The message of forgiveness and reconciliation is woven beautifully throughout Avatar, and acting on anger is never perceived as the correct response. Hatred against others in the Bible is seen as a poison and wicked (Ephesians 4:21), and to forgive others is Christ-like because of how God forgives us of our own sins. Much of the world in Avatar is conquered by the Fire Nation, and many victims and survivors consider anyone from the Fire Nation as an enemy that is to be avoided at best, and otherwise attacked. Aang and his companions gradually learn that the best antidote for finally ending the war isn’t just to defeat the Fire Lord, ruler of the nation, but to extend an olive branch and a chance of redemption for all who would accept it, thus finally ending the cycle of hate and creating a cycle of love.

Loving Your Enemy

Listen, guys, those kids at school are the future of the Fire Nation. If we wanna change this place for the better, we need to show them a little taste of freedom.

Aang, “The Headband

In Book 3 of the series, the final showdown between the Avatar and the Fire Lord is closer than ever. Aang and the gang find themselves in the Fire Nation and their adventures lead them to interact with the citizens there. What the gang (and audience) finds is that the people of the Fire Nation are not unlike anyone else. They are ignorant of the harm their leaders have done to the world, but hold little to no power to change it or their own circumstances. They are regular people, living their own lives, trying to make a living day in and day out.

In “The Headband” Aang is mistaken for a truant student in the Fire Nation and is placed in a classroom during a lesson. He tries to blend in and learn more about his classmates during his day there. He learns that they are just like the children in the other nations, and knows that it’s his duty as the Avatar to bring balance back to all of the nations – including those in the Fire Nation. In an effort to help them experience a little bit of the freedom that the school system bans, he holds a dance party in the cave he and his friends had been hiding in. He teaches his new friends how to dance and to just be kids, and they all soon let loose.

They help other members of the Fire Nation in their travels, bettering their circumstances in a nation that takes advantage of their resources but not of their people. Team Avatar continues to learn and grow from one another, and from those on their travels. By the series’ finale, the team is strong both in their physical prowess, and in their trust in one another as well as their mission to save the world. When we see others in the world as brothers and sisters, created in the image of God, instead of enemies to be avoided, we might be surprised by how much good we can do and share with others, and create healing in this fallen world.

Sometimes life is like this dark tunnel. You can’t always see the light at the end of the tunnel, but if you just keep moving… you will come to a better place.

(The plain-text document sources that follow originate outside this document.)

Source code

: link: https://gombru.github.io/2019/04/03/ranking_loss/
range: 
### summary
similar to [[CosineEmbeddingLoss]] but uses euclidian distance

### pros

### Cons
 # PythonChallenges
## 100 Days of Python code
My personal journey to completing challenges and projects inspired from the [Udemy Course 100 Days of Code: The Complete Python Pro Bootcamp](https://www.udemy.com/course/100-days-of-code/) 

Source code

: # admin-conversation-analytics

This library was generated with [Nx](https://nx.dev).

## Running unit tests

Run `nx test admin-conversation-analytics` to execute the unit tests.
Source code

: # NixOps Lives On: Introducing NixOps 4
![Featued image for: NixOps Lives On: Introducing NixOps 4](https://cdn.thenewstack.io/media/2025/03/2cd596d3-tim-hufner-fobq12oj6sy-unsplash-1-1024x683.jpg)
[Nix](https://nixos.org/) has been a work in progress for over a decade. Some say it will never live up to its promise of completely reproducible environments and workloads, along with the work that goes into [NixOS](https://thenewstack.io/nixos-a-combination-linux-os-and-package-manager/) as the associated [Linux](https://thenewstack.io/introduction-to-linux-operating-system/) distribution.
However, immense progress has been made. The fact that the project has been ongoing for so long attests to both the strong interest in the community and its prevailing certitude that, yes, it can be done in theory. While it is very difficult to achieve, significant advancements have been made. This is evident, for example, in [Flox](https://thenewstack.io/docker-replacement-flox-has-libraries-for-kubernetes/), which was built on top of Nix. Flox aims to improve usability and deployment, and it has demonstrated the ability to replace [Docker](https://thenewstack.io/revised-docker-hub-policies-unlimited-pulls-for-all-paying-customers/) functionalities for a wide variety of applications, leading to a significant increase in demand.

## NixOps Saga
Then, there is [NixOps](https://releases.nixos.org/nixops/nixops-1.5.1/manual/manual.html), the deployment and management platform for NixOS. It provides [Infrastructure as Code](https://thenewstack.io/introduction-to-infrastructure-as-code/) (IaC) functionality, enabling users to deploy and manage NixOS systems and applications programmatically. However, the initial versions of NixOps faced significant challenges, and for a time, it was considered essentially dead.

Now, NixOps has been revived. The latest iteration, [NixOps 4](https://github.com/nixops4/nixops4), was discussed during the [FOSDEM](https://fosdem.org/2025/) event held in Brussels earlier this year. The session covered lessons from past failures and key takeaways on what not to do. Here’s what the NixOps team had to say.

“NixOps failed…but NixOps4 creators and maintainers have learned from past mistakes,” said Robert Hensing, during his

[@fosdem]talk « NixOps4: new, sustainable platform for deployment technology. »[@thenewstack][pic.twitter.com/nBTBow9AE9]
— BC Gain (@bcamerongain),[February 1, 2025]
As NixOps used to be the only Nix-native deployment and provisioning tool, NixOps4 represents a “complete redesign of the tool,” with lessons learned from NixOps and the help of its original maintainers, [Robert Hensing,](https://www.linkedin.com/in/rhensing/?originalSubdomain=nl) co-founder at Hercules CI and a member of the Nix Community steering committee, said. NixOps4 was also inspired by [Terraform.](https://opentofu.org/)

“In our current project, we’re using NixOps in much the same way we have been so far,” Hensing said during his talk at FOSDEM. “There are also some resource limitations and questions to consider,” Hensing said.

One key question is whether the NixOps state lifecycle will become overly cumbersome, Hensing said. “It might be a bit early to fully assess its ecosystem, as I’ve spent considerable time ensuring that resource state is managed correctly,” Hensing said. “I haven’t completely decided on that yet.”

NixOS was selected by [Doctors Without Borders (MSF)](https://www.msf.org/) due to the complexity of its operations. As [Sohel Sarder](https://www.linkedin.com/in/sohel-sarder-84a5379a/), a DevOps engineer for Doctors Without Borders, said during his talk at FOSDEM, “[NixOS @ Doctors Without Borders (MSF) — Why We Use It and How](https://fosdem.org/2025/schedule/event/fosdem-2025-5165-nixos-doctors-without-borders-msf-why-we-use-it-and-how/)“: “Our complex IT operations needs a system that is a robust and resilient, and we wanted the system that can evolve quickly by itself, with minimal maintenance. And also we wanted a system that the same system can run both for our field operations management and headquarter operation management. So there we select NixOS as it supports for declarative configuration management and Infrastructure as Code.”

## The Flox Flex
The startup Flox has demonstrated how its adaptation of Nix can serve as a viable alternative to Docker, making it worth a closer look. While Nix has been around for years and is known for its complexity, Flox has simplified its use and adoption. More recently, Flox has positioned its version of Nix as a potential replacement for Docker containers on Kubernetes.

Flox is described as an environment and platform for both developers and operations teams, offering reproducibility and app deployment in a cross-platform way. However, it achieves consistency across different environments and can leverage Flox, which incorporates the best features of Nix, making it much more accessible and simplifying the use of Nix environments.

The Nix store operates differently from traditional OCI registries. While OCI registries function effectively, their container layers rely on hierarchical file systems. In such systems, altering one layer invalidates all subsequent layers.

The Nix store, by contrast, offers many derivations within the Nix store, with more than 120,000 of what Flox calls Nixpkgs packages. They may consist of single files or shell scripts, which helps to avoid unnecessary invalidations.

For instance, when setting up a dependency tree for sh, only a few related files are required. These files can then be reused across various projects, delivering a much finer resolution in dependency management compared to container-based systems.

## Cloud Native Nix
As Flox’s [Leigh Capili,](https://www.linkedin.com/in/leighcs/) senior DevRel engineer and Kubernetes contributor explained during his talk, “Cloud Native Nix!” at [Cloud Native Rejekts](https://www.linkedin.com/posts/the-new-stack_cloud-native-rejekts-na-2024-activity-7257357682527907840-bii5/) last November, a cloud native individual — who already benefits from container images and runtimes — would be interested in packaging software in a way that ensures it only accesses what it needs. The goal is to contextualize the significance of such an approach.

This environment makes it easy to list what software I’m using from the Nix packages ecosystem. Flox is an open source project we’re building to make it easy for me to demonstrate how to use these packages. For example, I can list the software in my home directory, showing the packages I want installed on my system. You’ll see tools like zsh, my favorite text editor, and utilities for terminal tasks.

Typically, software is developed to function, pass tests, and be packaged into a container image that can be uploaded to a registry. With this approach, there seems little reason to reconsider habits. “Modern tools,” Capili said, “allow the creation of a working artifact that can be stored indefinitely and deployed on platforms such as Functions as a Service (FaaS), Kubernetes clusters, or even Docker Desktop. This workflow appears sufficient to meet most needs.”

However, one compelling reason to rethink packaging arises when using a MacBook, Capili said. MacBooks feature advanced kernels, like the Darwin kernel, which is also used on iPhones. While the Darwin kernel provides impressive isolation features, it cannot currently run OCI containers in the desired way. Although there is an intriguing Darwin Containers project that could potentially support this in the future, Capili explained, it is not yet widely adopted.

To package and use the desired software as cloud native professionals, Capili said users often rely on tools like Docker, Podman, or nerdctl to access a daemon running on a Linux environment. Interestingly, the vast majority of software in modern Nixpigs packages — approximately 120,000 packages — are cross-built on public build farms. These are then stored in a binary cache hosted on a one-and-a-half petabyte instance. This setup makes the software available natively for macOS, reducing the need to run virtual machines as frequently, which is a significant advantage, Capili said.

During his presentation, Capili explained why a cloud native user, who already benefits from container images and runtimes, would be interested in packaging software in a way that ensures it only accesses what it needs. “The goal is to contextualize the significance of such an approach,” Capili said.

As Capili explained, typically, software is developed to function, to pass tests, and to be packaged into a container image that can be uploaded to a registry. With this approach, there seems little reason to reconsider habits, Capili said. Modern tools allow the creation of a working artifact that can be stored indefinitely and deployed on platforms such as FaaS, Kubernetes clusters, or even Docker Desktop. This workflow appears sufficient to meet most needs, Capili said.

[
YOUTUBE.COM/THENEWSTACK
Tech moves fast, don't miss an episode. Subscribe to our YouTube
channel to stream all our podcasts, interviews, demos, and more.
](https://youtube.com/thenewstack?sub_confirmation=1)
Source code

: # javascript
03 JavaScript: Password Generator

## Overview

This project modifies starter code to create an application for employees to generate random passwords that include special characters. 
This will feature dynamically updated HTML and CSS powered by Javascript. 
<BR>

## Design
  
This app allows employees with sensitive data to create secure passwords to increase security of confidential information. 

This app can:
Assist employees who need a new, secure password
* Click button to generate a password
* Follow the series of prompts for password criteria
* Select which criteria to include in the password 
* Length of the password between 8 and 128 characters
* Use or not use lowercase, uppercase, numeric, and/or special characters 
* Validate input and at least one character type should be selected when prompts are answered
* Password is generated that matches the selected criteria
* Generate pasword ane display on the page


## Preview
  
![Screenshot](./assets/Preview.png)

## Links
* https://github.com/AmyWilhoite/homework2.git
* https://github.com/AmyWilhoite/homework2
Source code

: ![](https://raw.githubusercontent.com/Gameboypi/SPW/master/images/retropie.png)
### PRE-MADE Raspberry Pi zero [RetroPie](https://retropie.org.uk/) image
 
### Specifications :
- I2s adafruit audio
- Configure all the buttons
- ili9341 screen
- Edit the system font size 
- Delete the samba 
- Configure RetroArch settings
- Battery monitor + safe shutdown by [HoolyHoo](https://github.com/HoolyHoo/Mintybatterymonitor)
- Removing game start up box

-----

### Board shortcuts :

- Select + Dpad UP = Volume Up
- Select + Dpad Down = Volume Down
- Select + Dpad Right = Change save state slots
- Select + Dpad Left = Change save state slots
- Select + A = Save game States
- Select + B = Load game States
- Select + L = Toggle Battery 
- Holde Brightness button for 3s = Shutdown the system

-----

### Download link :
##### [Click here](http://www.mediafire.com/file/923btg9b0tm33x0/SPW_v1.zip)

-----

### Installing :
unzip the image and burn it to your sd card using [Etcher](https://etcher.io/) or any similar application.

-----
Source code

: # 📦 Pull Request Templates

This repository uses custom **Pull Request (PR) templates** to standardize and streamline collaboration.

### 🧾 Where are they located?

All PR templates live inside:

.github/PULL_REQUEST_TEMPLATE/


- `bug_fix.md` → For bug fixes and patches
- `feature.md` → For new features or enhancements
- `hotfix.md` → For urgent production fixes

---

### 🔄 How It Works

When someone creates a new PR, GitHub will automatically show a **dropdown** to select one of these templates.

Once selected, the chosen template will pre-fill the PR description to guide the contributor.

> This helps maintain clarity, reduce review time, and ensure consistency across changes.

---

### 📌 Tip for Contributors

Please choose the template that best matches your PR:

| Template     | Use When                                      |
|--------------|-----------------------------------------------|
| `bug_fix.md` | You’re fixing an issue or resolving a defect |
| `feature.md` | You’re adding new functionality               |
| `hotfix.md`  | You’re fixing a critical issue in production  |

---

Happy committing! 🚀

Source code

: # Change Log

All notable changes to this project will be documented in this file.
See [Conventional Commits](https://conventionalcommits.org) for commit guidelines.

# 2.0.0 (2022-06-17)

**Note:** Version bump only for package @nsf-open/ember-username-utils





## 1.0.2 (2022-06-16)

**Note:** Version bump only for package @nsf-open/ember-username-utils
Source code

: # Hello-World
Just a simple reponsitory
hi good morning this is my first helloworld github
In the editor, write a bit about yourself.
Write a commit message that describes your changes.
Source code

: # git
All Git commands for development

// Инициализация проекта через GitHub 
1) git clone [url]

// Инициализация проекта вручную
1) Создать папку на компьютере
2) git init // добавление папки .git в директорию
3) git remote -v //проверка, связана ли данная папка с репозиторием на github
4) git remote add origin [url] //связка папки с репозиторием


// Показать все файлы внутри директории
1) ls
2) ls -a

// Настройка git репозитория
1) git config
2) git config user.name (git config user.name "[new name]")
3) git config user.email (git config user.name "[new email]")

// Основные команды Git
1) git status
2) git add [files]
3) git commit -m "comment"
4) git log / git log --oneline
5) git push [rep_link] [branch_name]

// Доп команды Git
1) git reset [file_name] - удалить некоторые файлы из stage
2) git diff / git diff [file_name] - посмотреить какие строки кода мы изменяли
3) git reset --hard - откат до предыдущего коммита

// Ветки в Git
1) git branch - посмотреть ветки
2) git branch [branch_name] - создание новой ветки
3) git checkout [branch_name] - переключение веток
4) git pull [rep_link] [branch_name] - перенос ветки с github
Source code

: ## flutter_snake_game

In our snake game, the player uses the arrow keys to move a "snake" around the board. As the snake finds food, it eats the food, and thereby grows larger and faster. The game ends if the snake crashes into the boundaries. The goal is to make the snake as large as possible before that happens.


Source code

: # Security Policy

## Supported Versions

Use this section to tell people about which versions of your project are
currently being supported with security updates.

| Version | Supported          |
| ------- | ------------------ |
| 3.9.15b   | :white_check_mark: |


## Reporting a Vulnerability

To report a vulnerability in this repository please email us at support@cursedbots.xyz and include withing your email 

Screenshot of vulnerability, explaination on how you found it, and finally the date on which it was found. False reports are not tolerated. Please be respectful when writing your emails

Uncle Iroh, to Aang (“The Crossroads of Destiny“)

I hope you all enjoyed this article focusing on Avatar: The Last Airbender. Honestly, there’s so much in the series to explore and digest that I could go on and on with exploring its different themes. If you haven’t already, do check out this wonderful series. And if you’ve already watched it like I have…watch it again! I find it remarkable that I find something new to enjoy each time I watch it. The characters are wonderfully written and fun to watch bounce off of each other, the world is imaginative and boundless, and the story is seamless and tightly woven. I hope that we all will continue to enjoy this marvelous story for many more generations to come.